Aus der Ferne grüßt der Gletscher

Während in unserer Region die Natur allmählich erwacht und nach den Regengüssen der vergangenen Tage auch die von Trockenheit sehr in Mitleidenschaft gezogene Flora aufatmen kann, grüßen aus der Ferne noch die letzten schneebedeckten Gipfel, wie auf unserem Bild der Großvenediger, den Leserreporter Rudolph Mayer an einem klaren Morgen auf dem Weg nach Oberneukirchen abgelichtet hat.
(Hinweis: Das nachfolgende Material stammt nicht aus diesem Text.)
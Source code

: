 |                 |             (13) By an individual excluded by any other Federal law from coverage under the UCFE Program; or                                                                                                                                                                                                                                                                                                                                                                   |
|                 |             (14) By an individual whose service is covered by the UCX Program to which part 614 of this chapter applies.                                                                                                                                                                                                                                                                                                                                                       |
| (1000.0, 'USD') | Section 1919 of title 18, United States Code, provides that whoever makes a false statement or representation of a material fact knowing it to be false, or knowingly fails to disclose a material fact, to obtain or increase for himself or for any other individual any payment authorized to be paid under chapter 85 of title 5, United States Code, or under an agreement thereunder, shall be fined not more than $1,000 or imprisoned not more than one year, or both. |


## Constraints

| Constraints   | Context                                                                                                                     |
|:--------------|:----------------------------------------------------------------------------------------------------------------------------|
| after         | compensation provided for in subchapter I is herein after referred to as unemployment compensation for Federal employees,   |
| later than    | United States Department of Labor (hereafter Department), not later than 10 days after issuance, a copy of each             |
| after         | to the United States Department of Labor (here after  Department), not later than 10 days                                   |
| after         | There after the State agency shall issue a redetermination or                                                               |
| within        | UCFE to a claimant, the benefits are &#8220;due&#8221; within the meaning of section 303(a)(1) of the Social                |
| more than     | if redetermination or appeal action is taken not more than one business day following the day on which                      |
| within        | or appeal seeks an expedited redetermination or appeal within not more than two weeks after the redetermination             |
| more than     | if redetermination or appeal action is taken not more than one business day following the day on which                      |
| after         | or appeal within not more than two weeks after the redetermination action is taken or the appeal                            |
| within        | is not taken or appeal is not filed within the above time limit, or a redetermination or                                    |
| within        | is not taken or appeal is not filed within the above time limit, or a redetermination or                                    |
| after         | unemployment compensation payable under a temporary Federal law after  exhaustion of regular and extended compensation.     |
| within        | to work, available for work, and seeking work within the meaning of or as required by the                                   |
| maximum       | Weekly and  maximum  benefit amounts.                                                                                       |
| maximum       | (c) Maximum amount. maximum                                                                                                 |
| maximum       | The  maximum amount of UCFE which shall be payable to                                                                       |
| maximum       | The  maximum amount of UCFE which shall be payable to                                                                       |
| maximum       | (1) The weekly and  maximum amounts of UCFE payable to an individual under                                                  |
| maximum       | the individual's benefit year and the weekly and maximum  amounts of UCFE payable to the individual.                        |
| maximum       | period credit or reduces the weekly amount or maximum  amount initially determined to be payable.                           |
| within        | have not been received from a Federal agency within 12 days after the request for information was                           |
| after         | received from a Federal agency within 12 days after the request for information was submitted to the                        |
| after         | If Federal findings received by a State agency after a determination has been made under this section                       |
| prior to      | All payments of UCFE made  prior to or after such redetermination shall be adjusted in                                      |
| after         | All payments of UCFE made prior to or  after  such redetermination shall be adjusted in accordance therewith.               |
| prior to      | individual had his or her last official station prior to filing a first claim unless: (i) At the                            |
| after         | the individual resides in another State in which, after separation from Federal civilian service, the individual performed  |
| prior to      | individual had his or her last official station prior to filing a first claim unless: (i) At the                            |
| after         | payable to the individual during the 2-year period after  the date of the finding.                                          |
Dass der Berg sich noch komplett weiß zeigt, liegt an seiner Höhe, denn mit 3657 Meter ist er der höchste Berg der Venedigergruppe in den Hohen Tauern sowie Salzburgs. Er liegt direkt am Alpenhauptkamm an der Grenze von Osttirol zu Salzburg. Sein Erscheinungsbild ist durch seine allseitige starke Vergletscherung geprägt. Der Gipfel selbst ist im Zuge des Gletscherschwunds der vergangenen Jahrzehnte ausgeapert und büßte deutlich an Höhe ein. So wurde er in den 1980er-Jahren noch mit 3674 Meter vermessen.